- Genre: Nature documentary
- Directed by: Will Clough Phil Jennings James Morgan
- Presented by: Richard Hammond Julia Bradbury
- Composer: Will Slater
- Country of origin: United Kingdom
- Original language: English
- No. of series: 1
- No. of episodes: 8

Production
- Executive producer: Tim Scoones
- Producers: Roger Webb Stuart Armstrong Lucinda Axelsson Andy Chastney Vanessa Coates
- Production locations: Kenya, United States, South Africa, Sri Lanka, Peru
- Running time: 60–70 minutes
- Production companies: BBC Natural History Unit National Geographic Channel

Original release
- Network: BBC One
- Release: 6 May – 24 May 2012

Related
- Planet Earth

= Planet Earth Live (TV series) =

Planet Earth Live was a live-action nature documentary screened on British television. Produced by the BBC Natural History Unit and broadcast in May 2012, the programme was presented by Richard Hammond and Julia Bradbury.

==Format==
Planet Earth Live featured real-time footage of young animals from five continents throughout the month of May. Broadcast three times per week, teams of nature experts and documentary makers monitored the activity of animals in their area, reporting back on the day's events.
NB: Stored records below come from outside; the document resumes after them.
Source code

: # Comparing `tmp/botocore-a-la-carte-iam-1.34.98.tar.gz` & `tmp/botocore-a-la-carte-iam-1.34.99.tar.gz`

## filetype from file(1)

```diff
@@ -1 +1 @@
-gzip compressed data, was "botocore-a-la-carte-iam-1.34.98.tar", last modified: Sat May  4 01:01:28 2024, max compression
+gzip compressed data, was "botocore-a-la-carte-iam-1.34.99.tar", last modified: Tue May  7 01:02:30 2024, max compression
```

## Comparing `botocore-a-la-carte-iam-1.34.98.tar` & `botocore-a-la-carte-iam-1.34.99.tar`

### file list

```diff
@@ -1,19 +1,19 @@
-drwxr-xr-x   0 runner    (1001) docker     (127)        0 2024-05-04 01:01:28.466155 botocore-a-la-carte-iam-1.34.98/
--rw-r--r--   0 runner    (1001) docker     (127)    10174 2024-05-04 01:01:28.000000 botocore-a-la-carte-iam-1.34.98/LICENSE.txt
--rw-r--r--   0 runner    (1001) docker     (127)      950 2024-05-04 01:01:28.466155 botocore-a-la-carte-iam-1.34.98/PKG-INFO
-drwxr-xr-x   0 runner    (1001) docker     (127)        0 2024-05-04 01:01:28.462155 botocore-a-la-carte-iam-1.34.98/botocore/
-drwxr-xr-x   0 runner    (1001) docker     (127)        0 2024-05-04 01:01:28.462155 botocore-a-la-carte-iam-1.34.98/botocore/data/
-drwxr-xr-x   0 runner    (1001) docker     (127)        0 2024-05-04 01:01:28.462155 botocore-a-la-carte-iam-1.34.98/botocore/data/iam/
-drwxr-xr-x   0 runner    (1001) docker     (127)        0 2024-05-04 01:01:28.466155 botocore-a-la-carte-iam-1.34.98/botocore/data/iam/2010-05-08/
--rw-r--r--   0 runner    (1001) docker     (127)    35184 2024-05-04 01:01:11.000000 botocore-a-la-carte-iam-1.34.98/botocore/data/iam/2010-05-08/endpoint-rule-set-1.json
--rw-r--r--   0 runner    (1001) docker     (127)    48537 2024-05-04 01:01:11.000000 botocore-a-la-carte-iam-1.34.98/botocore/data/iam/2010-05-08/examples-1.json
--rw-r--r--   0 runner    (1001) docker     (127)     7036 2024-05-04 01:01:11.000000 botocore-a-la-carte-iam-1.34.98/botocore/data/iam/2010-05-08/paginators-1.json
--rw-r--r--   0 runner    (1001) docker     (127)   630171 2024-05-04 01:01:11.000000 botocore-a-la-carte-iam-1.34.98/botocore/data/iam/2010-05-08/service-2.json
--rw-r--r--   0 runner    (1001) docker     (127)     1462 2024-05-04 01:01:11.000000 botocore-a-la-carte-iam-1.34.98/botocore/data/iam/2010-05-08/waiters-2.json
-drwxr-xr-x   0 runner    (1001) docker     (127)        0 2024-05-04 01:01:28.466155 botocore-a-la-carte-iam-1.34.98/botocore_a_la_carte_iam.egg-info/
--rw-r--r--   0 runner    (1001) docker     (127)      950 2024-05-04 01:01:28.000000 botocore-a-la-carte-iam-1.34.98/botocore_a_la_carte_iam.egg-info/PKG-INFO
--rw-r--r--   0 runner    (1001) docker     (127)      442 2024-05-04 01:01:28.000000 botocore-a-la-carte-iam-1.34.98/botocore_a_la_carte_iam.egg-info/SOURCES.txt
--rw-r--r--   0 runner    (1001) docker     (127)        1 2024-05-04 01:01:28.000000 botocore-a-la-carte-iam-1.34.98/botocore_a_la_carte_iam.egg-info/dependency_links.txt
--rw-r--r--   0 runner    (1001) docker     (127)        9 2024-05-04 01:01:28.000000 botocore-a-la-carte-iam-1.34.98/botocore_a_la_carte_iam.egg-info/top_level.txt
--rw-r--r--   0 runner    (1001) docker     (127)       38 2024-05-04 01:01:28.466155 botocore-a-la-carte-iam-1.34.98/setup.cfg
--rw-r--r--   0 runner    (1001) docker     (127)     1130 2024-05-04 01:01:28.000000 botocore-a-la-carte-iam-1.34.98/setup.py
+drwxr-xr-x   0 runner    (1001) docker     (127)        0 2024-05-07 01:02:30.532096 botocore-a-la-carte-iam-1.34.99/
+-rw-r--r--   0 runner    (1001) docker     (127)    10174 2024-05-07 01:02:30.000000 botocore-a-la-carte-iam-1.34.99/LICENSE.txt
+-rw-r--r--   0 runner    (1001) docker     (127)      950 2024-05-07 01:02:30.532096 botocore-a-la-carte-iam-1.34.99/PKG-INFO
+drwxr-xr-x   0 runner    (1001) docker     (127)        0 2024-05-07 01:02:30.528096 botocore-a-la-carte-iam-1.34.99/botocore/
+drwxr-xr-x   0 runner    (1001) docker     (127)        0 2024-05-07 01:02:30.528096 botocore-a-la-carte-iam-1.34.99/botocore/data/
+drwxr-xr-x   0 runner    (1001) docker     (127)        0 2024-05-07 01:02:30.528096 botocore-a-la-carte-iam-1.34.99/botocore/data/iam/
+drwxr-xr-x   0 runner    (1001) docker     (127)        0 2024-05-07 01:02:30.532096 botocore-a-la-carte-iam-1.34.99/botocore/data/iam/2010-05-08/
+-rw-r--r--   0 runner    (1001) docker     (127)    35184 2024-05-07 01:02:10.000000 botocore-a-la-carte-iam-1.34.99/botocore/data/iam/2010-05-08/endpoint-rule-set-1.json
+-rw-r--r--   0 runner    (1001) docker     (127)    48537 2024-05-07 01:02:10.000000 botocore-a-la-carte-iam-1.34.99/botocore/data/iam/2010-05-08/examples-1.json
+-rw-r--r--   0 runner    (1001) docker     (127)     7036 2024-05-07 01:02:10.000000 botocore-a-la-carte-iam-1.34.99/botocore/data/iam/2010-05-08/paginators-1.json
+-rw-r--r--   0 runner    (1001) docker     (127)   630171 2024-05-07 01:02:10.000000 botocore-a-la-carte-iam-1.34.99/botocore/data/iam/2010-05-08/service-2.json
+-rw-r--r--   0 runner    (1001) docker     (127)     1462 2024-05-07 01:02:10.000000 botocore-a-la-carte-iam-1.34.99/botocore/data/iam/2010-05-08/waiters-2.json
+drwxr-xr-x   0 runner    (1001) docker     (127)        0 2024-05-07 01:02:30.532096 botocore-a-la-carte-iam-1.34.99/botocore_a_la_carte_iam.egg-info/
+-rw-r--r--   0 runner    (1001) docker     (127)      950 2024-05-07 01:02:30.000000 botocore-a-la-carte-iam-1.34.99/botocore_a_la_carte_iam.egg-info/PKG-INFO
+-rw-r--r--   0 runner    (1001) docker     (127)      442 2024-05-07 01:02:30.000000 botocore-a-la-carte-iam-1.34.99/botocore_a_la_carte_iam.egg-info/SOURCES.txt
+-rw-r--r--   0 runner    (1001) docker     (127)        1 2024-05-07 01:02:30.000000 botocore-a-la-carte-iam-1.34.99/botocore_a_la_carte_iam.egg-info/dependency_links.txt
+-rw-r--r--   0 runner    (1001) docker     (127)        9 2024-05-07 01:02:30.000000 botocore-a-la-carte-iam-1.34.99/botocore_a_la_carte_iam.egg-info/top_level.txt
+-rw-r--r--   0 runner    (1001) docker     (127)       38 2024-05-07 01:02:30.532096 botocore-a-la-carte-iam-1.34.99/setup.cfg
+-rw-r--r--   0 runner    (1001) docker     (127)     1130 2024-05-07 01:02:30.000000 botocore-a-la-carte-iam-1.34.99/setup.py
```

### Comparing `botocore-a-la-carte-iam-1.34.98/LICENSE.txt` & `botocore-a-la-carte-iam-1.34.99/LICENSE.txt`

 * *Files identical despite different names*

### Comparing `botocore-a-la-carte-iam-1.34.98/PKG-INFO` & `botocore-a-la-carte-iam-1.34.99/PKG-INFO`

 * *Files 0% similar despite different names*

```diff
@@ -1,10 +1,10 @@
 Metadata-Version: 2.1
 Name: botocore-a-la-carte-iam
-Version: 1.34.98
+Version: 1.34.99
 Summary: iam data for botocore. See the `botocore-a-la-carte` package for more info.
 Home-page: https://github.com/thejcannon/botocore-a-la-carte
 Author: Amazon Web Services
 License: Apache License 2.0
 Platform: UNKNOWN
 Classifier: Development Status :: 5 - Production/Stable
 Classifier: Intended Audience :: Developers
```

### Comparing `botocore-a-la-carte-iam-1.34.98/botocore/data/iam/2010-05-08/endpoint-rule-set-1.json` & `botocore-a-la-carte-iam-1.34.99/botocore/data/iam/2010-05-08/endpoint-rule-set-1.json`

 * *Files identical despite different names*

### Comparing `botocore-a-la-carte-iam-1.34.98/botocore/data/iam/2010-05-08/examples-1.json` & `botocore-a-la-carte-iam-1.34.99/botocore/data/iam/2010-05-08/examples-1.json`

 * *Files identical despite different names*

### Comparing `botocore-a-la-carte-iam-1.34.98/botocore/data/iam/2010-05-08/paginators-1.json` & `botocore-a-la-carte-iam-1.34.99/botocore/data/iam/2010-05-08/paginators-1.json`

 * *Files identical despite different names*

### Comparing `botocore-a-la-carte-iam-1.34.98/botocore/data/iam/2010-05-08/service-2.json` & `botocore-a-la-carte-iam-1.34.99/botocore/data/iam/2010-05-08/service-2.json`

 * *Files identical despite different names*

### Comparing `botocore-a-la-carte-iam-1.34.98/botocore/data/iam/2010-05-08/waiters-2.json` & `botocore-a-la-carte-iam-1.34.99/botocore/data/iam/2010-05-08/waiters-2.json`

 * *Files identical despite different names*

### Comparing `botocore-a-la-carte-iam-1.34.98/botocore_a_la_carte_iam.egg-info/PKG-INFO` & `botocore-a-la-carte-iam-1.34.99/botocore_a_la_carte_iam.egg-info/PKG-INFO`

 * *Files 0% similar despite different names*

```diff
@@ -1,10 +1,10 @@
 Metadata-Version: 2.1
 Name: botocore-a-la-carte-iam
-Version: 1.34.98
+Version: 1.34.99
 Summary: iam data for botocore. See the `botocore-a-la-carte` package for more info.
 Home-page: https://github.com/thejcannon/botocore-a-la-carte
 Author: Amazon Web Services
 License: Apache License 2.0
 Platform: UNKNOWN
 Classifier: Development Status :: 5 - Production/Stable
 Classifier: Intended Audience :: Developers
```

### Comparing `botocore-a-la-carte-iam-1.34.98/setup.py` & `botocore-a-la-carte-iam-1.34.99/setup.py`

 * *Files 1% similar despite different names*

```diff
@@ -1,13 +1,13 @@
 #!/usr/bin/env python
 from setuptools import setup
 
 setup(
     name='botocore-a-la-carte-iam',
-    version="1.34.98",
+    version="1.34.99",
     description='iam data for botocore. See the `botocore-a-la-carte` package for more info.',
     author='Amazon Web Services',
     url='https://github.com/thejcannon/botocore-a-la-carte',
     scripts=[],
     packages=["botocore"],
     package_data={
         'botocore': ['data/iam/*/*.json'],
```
Animals featured included meerkats in the Kalahari Desert, American black bears in Minnesota, lions and African bush elephants in East Africa, toque macaques in Sri Lanka, gray whales off the coast of California, polar bears in Svalbard and giant otters in Peru.

The programme was shown in May 2012 on BBC One in the United Kingdom and was broadcast in 140 countries in total, making it the most ambitious global wildlife series the BBC had ever undertaken. In the US it was retitled 24/7 Wild and aired on NatGeo Wild; in South Africa, Asia, Australia, Italy, Nordic countries, New Zealand and Poland it was shown on BBC Knowledge; and in India on BBC Entertainment.

==Ratings==

| Episode No. | Airdate | Total viewers | Weekly channel ranking |
|---|---|---|---|
| 1 | 6 May 2012 | 6.06m | 8 |
| 2 | 9 May 2012 | 4.12m | 24 |
| 3 | 10 May 2012 | 4.06m | 26 |
| 4 | 13 May 2012 | 5.18m | 10 |
| 5 | 16 May 2012 | 4.64m | 17 |
| 6 | 17 May 2012 | Under 4.15m | Outside top 30 |
| 7 | 20 May 2012 | 4.31m | 27 |
| 8 | 24 May 2012 | Under 3.32m | Outside top 30 |

==Critical reception==
The show was criticised for the lack of live coverage, with many of the animal scenes having been pre-recorded. There were also mixed reviews with regard to the style of presenters. Some of the viewers praised the choice of Richard Hammond and Julia Bradbury as fresh and they conveyed facts in an easy-to-understand way. However, others felt that because the presenters were not wildlife experts, they were out of their depth and were therefore, inappropriate for the genre. The BBC claimed that the show has a huge viewership and only a relatively small number of complaints.